Assignment ▸ Find how many lines of the following entries contain "they". Reply with the number alone.
(Beginning of Records shown)
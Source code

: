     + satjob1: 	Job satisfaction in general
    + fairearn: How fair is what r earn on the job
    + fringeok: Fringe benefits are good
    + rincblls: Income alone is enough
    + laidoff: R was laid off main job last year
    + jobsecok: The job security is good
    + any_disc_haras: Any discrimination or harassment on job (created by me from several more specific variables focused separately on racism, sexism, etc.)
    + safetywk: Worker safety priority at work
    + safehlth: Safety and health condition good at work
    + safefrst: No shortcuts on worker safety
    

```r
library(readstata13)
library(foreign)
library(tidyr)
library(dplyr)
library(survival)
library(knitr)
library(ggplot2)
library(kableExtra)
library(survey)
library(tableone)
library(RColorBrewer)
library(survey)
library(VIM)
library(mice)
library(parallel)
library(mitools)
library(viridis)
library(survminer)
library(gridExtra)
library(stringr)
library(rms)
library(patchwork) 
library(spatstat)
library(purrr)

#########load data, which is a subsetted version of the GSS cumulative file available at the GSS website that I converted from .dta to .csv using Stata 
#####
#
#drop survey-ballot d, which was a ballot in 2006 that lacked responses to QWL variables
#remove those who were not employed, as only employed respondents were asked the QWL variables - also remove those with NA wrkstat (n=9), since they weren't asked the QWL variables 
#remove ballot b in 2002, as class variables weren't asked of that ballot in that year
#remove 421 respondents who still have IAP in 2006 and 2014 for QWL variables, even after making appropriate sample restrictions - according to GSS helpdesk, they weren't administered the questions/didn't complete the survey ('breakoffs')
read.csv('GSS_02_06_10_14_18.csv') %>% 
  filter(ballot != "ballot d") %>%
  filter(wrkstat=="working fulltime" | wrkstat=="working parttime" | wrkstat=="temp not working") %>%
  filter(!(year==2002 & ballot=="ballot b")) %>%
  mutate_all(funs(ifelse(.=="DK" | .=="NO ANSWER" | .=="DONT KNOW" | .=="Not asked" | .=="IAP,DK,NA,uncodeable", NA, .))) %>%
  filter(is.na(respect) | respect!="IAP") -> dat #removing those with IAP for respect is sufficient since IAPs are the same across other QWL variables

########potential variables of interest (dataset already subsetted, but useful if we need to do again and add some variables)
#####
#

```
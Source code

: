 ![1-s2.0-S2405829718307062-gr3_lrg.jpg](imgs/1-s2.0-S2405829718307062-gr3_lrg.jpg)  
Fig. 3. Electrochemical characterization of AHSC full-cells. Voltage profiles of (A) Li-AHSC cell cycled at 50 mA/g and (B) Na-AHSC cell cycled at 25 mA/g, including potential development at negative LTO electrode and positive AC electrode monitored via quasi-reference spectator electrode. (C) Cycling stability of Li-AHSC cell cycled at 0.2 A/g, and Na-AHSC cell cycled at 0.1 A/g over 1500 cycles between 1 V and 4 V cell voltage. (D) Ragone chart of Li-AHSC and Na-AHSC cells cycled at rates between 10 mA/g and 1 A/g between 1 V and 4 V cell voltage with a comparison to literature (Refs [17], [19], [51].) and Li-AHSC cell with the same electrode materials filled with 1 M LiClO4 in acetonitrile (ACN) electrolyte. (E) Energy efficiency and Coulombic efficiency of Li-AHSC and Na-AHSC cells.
(End of Records shown)
Response below ▸ 2